DNS can be slowed down if you have lots of domain names in the domain search list, as it will try them all. You can avoid this by using fully-qualified names with a terminal dot (e.g. server.bigco.com.) but I must admit I don’t as it would confuse people who don’t know what it is for and some tools/scripts will just break with it.

Maybe worth checking with traceroute to your DNS servers and between your servers, to make sure it is using the NICs that you expect (if you have > 1 in any server).

You can use a tool like ‘ping plotter’ to see if there is something really slow in your network, but it is more aimed at WAN testing.

William D L Brown

From: veritas-bu-bounces AT mailman.eng.auburn DOT edu [mailto:veritas-bu-bounces AT mailman.eng.auburn DOT edu] On Behalf Of Patrick
Sent: 27 September 2011 15:17
To: veritas-bu AT mailman.eng.auburn DOT edu
Subject: Re: [Veritas-bu] HELP!!!!

I have cleaned up some of our “DNS” problems, although they were not the clients in question, and will see how it goes tonight. It also turns out that the medias servers had “files dns” in /etc/nsswitch.conf whereas the master had “dns host”. I’ve changed the master to match. They also changed the NIC cards on the master to 1GB instead of auto negotiate. So we will see what happens tonight. If it is a problem with hitting the DNS servers too hard it should get worse tonight. J

Thank all of you for your suggestions.

Regards,

Patrick Whelan

VERITAS Certified NetBackup Support Engineer for UNIX.

VERITAS Certified NetBackup Support Engineer for Windows.

netbackup AT whelan-consulting.co DOT uk

From: Bahnmiller, Bryan E. [mailto:bbahnmiller AT dtcc DOT com]
Sent: 27 September 2011 15:44
To: Patrick
Subject: RE: [Veritas-bu] HELP!!!!

Patrick,

That is strange. I’m wondering if something else is going on. I have seen situations where you beef up your environment and it introduces you to other problems that used to be masked by a limited environment. With that many drives and that much memory, you are going to be able to queue up and run more jobs. If you are creating jobs faster, I wonder if you are running into name resolution problems now. Can you find out how loaded your DNS server is during the same time frame? I have seen where one of the older NBU environments I had was pounding the DNS servers to the point that they were running 100% cpu. I thought 6.x was much better at this, but it could possibly be related to the way your Linux servers are doing name caching and how hard they hit the DNS servers.

One other possibility would be the VTL. I’ve had better luck with the newer DataDomain’s from EMC than their older “DL’s”. It may be possible that they are slow in responding to requests when they get busy, but I wouldn’t think those would show up as error 47’s.

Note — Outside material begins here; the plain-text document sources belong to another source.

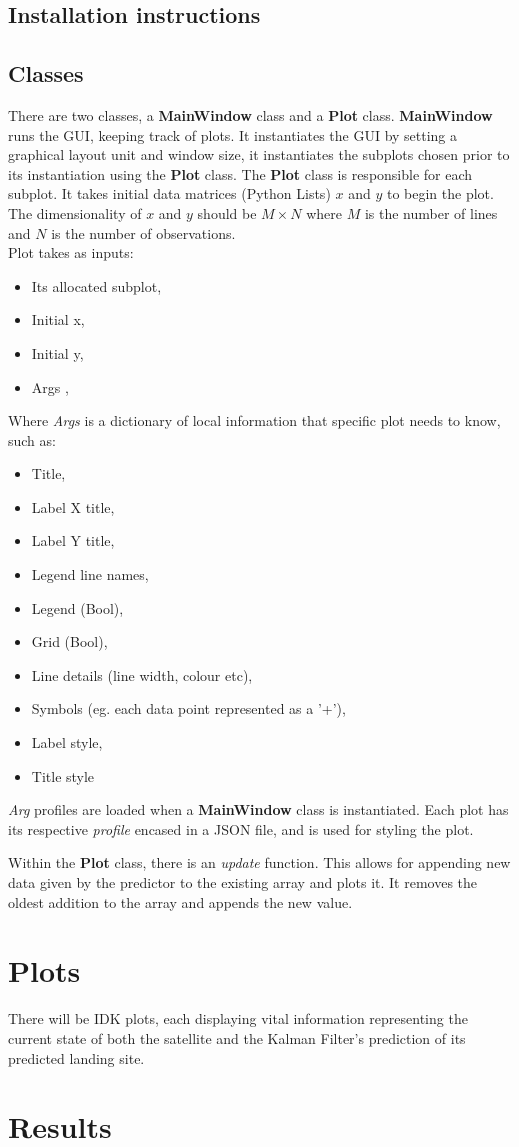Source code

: \documentclass[12pt, a4paper]{article}
\begin{document}
\subsection{Installation instructions}
\subsection{Classes}
There are two classes, a \textbf{MainWindow} class and a \textbf{Plot} class. \textbf{MainWindow} runs the GUI, keeping track of plots. It instantiates the GUI by setting a graphical layout unit and window size, it instantiates the subplots chosen prior to its instantiation using the \textbf{Plot} class. The \textbf{Plot} class is responsible for each subplot. It takes initial data matrices (Python Lists) $x$ and $y$ to begin the plot. The dimensionality of $x$ and $y$ should be $M\times N$ where $M$ is the number of lines and $N$ is the number of observations. \\ 
Plot takes as inputs: 
\begin{itemize}
\item Its allocated subplot,
\item Initial x,
\item Initial y,
\item Args ,
\end{itemize}
Where \textit{Args} is a dictionary of local information that specific plot needs to know, such as:
\begin{itemize}
\item Title,
\item Label X title,
\item Label Y title,
\item Legend line names,
\item Legend (Bool),
\item Grid (Bool),
\item Line details (line width, colour etc),
\item Symbols (eg. each data point represented as a '+'),
\item Label style,
\item Title style
\end{itemize}

\textit{Arg} profiles are loaded when a \textbf{MainWindow} class is instantiated. Each plot has its respective \textit{profile} encased in a JSON file, and is used for styling the plot.

Within the \textbf{Plot} class, there is an \textit{update} function. This allows for appending new data given by the predictor to the existing array and plots it. It removes the oldest addition to the array and appends the new value. 
\section{Plots}
There will be IDK plots, each displaying vital information representing the current state of both the satellite and the Kalman Filter's prediction of its predicted landing site. 

\section{Results}
\end{document}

Does /var/log/messages show anything around the same time frame?

Bryan

From: veritas-bu-bounces AT mailman.eng.auburn DOT edu [mailto:veritas-bu-bounces AT mailman.eng.auburn DOT edu] On Behalf Of Patrick
Sent: Tuesday, September 27, 2011 4:17 AM
To: veritas-bu AT mailman.eng.auburn DOT edu
Subject: [Veritas-bu] HELP!!!!

Hi All,

The situation is getting crazy. Last night 17% of our backups failed with error code 47. It happened on only 6 of the 58 media servers. All the jobs were trying to backup up to one of two of the four VTL libraries. Looking at the <16> and <32> errors in /usr/openv/netbackup/logs I see CORBA errors on 3 of the six and Robot Failures on the other three. While we have many 47 errors on the weekends, this is a first of this magnitude for a week day. The only change I am aware of is: last week we increased the memory of 5 of the 6 media servers from 12GB to 32GB. Is it possible to have TOO much memory?

Environment:

RedHat Linux 64bit running 32Bit NetBackup 6.5.6

4 EMC VTL Libraries (sorry don’t know model #) 164 drives configured on each.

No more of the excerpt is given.